Every line of the entries below that mentions "proceso" is to be copied out.

Data for this task: Begin

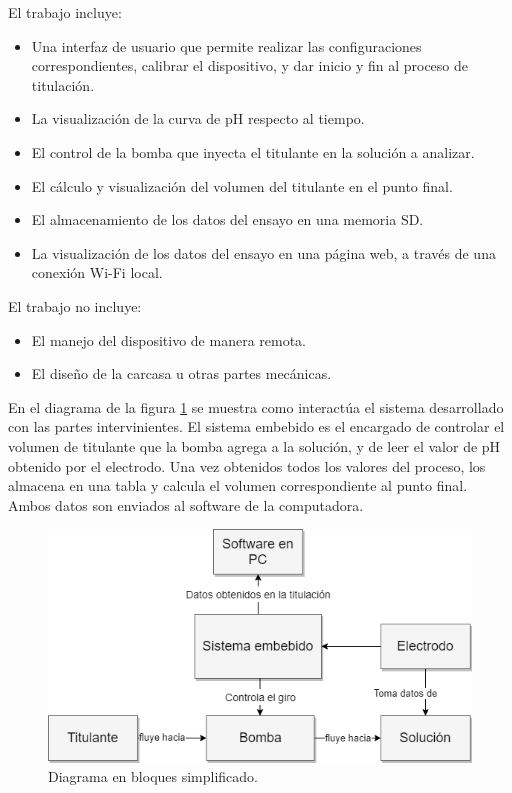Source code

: El trabajo incluye:
\begin{itemize}
\item Una interfaz de usuario que permite realizar las configuraciones correspondientes, calibrar el dispositivo, y dar inicio y fin al proceso de titulación.
\item La visualización de la curva de pH respecto al tiempo.
\item El control de la bomba que inyecta el titulante en la solución a analizar.
\item El cálculo y visualización del volumen del titulante en el punto final.
\item El almacenamiento de los datos del ensayo en una memoria SD.
\item La visualización de los datos del ensayo en una página web, a través de una conexión Wi-Fi local.
\end{itemize}

El trabajo no incluye:
\begin{itemize}
\item El manejo del dispositivo de manera remota.
\item El diseño de la carcasa u otras partes mecánicas. 
\end{itemize}

En el diagrama de la figura \ref{fig:diagramaBloqueSimple} se muestra como interactúa el sistema desarrollado con las partes intervinientes. El sistema embebido es el encargado de controlar el volumen de titulante que la bomba agrega a la solución, y de leer el valor de pH obtenido por el electrodo. Una vez obtenidos todos los valores del proceso, los almacena en una tabla y calcula el volumen correspondiente al punto final. Ambos datos son enviados al software de la computadora.

\begin{figure}[htbp]
	\centering
	\includegraphics[width=.8\textwidth]{./Figures/DiagramaBloquesSimple.png}
	\caption{Diagrama en bloques simplificado.}
	\label{fig:diagramaBloqueSimple}
\end{figure}
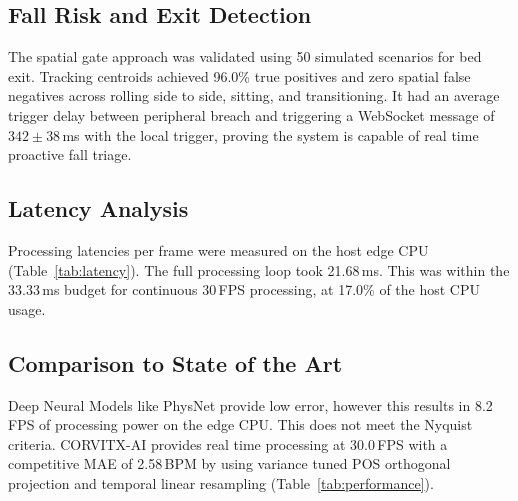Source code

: \documentclass[conference]{IEEEtran}
\begin{document}
\subsection{Fall Risk and Exit Detection}
The spatial gate approach was validated using 50 simulated scenarios for bed exit. Tracking centroids achieved 96.0\% true positives and zero spatial false negatives across rolling side to side, sitting, and transitioning. It had an average trigger delay between peripheral breach and triggering a WebSocket message of $342 \pm 38$\,ms with the local trigger, proving the system is capable of real time proactive fall triage.

\subsection{Latency Analysis}
Processing latencies per frame were measured on the host edge CPU (Table~\ref{tab:latency}). The full processing loop took 21.68\,ms. This was within the 33.33\,ms budget for continuous 30\,FPS processing, at 17.0\% of the host CPU usage.

\begin{table}[!t]
\caption{Computational Latency Breakdown Per Frame (800\,px Width)}
\label{tab:latency}
\begin{center}
\end{center}
\end{table}

\subsection{Comparison to State of the Art}
Deep Neural Models like PhysNet provide low error, however this results in 8.2\,FPS of processing power on the edge CPU. This does not meet the Nyquist criteria. CORVITX-AI provides real time processing at 30.0\,FPS with a competitive MAE of 2.58\,BPM by using variance tuned POS orthogonal projection and temporal linear resampling (Table~\ref{tab:performance}).
\end{document}
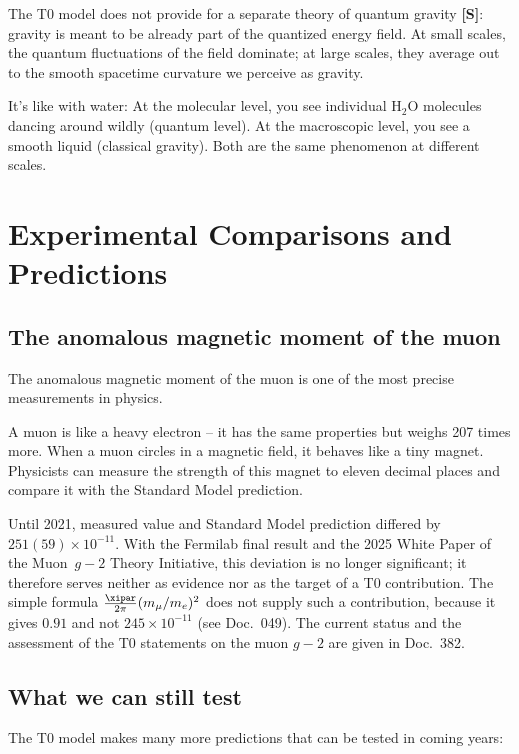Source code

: 	\begin{important}
		The T0 model does not provide for a separate theory of quantum gravity \textbf{[S]}: gravity is meant to be already part of the quantized energy field. At small scales, the quantum fluctuations of the field dominate; at large scales, they average out to the smooth spacetime curvature we perceive as gravity.
		
		It's like with water: At the molecular level, you see individual H$_2$O molecules dancing around wildly (quantum level). At the macroscopic level, you see a smooth liquid (classical gravity). Both are the same phenomenon at different scales.
	\end{important}
	
	\section{Experimental Comparisons and Predictions}
	
	\subsection{The anomalous magnetic moment of the muon}
	
	The anomalous magnetic moment of the muon is one of the most precise measurements in physics.

	A muon is like a heavy electron -- it has the same properties but weighs 207 times more. When a muon circles in a magnetic field, it behaves like a tiny magnet. Physicists can measure the strength of this magnet to eleven decimal places and compare it with the Standard Model prediction.

	Until 2021, measured value and Standard Model prediction differed by $251(59) \times 10^{-11}$. With the Fermilab final result and the 2025 White Paper of the Muon~$g-2$ Theory Initiative, this deviation is no longer significant; it therefore serves neither as evidence nor as the target of a T0 contribution. The simple formula $\frac{\xipar}{2\pi}(m_\mu/m_e)^2$ does not supply such a contribution, because it gives $0.91$ and not $245\times10^{-11}$ (see Doc.~049). The current status and the assessment of the T0 statements on the muon $g-2$ are given in Doc.~382.

	
	\subsection{What we can still test}
	
	The T0 model makes many more predictions that can be tested in coming years:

Data for this task: End

Output for this exercise:
\item Una interfaz de usuario que permite realizar las configuraciones correspondientes, calibrar el dispositivo, y dar inicio y fin al proceso de titulación.
En el diagrama de la figura \ref{fig:diagramaBloqueSimple} se muestra como interactúa el sistema desarrollado con las partes intervinientes. El sistema embebido es el encargado de controlar el volumen de titulante que la bomba agrega a la solución, y de leer el valor de pH obtenido por el electrodo. Una vez obtenidos todos los valores del proceso, los almacena en una tabla y calcula el volumen correspondiente al punto final. Ambos datos son enviados al software de la computadora.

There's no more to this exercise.